Sin embargo, para los agoreros del sur peninsular, Galicia seguía siendo lluviosa y fría y nada como las playas del sur y de la costa mediterránea para pasar las vacaciones veraniegas. Por su parte, los habitantes del sur de Galicia tenían su propio concepto del clima gallego y todos los veranos reivindicaban que, por sus lares, tenían un microclima que nada tenía que ver con lo que decían los meteorólogos por la televisión, a los que les demandaban que les trataran de forma diferente, sino exclusiva, informando a los televidentes de que el sur gallego también tenía clima mediterráneo.
Pero no fueron ni la pérdida de los fríos y lluviosos inviernos gallegos ni el microclima mediterráneo del sur de Galicia los que convencieron a los habitantes de España del cambio climático del noroeste peninsular, sino los tórridos veranos del resto del país. Los estíos de la Costa del Sol (la costa de Málaga), la Costa Cálida (Región de Murcia), la Costa Dorada (la costa de parte de Barcelona y Tarragona) o la Costa Brava (costa de la provincia de Gerona) se han transformado en zonas donde el cambio climático ha vuelto impredecibles sus climas, sobre todo durante las primaveras y otoños, en que las lluvias caen de forma exagerada, provocando grandes y graves destrozos tanto en sus agriculturas como en sus urbanizaciones, y ha convertido sus veranos en abrasadores e inadecuados para la salud humana.

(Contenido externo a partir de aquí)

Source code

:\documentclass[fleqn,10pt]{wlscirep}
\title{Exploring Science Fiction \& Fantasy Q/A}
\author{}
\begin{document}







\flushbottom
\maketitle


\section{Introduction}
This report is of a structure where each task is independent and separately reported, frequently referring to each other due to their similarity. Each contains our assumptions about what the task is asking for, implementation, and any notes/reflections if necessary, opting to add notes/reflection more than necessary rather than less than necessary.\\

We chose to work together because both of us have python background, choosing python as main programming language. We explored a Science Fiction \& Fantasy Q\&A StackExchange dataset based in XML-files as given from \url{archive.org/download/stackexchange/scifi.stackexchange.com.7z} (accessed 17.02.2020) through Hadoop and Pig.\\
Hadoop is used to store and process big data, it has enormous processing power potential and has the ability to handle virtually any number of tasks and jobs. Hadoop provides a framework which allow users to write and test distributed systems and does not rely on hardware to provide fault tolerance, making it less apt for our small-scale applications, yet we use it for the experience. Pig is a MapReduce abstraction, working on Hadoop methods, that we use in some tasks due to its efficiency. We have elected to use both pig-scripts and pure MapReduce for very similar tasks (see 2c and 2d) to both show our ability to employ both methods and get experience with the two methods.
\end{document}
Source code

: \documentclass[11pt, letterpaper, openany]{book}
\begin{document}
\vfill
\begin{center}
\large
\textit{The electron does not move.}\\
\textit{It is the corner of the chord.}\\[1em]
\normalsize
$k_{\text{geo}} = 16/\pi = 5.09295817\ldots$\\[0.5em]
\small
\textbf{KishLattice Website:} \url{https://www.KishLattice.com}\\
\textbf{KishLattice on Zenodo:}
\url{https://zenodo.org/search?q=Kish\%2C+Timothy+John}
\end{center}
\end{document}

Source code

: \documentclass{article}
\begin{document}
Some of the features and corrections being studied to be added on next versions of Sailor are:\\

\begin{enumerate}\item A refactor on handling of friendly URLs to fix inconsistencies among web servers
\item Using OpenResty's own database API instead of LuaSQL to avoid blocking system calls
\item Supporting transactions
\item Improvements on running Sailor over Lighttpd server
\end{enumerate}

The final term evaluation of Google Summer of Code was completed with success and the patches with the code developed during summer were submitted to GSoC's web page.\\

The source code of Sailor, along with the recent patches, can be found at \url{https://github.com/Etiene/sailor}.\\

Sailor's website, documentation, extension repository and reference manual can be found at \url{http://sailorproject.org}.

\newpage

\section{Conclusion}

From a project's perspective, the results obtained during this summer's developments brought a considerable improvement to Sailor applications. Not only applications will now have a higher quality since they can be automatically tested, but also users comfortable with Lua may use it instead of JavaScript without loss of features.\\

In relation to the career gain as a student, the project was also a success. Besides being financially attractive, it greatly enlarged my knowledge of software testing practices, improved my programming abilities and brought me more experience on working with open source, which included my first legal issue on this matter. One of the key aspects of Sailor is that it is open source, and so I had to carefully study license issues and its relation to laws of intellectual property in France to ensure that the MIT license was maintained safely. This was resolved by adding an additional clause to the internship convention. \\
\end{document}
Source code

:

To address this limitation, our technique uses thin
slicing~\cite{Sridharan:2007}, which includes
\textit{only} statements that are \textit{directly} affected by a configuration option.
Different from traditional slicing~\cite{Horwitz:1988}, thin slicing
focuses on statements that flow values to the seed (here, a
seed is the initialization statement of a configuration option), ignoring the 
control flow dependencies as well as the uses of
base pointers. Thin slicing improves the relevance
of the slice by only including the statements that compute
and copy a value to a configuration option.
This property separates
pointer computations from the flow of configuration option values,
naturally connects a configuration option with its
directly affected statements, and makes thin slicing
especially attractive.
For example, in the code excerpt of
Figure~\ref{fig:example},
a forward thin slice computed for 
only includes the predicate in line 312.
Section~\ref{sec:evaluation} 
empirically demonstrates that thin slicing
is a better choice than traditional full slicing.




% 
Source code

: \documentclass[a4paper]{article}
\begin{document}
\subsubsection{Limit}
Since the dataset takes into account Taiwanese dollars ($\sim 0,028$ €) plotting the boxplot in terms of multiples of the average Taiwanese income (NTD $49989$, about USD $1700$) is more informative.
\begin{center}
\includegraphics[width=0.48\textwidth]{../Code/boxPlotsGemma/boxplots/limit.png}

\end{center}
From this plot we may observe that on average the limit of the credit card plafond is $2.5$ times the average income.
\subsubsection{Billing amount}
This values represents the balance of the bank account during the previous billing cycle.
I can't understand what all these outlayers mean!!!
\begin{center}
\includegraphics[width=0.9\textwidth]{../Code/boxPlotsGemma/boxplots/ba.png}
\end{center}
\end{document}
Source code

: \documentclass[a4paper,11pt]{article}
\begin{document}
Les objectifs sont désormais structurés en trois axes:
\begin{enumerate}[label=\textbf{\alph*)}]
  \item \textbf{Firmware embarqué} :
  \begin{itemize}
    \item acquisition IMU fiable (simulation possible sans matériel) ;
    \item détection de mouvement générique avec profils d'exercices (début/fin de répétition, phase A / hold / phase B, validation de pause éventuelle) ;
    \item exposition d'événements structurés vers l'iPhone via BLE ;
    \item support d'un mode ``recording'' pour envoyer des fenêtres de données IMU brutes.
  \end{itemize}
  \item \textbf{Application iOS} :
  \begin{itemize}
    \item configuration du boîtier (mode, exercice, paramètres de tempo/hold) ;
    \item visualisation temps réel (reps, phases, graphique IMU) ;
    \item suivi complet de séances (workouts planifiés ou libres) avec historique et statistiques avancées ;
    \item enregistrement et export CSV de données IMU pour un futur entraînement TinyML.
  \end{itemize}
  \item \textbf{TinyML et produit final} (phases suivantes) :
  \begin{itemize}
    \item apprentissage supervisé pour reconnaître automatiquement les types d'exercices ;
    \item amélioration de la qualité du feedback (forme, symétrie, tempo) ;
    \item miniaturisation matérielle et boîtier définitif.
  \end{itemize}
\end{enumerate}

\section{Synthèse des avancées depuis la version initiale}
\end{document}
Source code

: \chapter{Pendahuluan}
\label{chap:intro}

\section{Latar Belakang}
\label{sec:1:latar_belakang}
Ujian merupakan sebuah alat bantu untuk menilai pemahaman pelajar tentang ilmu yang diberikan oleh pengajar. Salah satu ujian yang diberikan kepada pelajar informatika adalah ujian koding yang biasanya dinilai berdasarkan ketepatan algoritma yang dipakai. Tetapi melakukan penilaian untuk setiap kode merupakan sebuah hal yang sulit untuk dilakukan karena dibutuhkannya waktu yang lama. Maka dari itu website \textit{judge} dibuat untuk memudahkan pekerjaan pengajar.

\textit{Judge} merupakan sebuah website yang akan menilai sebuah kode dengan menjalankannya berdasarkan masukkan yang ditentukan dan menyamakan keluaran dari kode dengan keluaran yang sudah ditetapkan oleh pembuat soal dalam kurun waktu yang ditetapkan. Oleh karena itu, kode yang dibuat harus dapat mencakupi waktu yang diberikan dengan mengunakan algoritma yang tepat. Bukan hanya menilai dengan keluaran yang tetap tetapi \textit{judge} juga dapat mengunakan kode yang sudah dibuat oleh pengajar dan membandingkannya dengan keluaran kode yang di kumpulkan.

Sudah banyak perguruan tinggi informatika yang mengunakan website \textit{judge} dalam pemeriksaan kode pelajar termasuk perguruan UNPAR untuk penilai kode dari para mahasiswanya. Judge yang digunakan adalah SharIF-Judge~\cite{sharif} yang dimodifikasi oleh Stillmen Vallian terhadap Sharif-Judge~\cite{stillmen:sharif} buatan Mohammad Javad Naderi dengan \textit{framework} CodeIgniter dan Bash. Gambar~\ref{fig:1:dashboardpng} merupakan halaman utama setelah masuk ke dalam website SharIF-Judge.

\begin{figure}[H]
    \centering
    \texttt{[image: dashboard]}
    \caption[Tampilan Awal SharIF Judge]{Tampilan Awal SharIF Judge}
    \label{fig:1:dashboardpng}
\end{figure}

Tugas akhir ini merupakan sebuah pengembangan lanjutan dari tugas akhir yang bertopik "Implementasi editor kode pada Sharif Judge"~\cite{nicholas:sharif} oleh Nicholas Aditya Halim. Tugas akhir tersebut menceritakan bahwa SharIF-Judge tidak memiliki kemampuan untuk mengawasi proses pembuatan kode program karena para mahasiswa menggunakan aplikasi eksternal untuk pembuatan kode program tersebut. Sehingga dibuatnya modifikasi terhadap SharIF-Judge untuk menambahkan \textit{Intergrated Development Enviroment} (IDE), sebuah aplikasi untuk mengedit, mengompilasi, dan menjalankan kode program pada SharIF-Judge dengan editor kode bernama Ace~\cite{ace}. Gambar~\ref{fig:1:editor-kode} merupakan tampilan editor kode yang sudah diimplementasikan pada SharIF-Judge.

Así las cosas, Galicia, junto a otras regiones del norte, ha pasado a ser el refugio vacacional de cada vez más poblaciones que antes iniciaban sus vacaciones orientadas al sur y que ahora aprecian las bondades de su clima templado, donde, como muchos de sus nuevos veraneantes apuntan: “Incluso es necesario una mantita para dormir”.
Desde el año 2015, en que Galicia ya empezó a ser el refugio de muchos forasteros que huían de las altas temperaturas de sus lugares habituales de vacaciones, a mí se me ocurrió referenciar nuestras costas como la Costa Fresca, ni cálida ni brava, ni soleada ni dorada, porque cuando uno huye del calor sólo puede encontrar alivio en el frescor y de eso, en nuestra tierra, aún tenemos en abundancia, incluso en verano, como quedó plasmado en mi guía turística El Ortegal, secreto e insólito. Pero como no sólo el sol y nuestra gastronomía serán valorados por nuestros nuevos visitantes, mucho todavía tendremos que hacer para que el cambio climático nos sea favorable y trace un nuevo destino en el futuro de nuestro pueblo. Para muchos esta les parecerá la oportunidad soñada, donde se revierten los papeles de la emigración por los de la atracción de nuevas posibilidades de asentamiento poblacional y económico.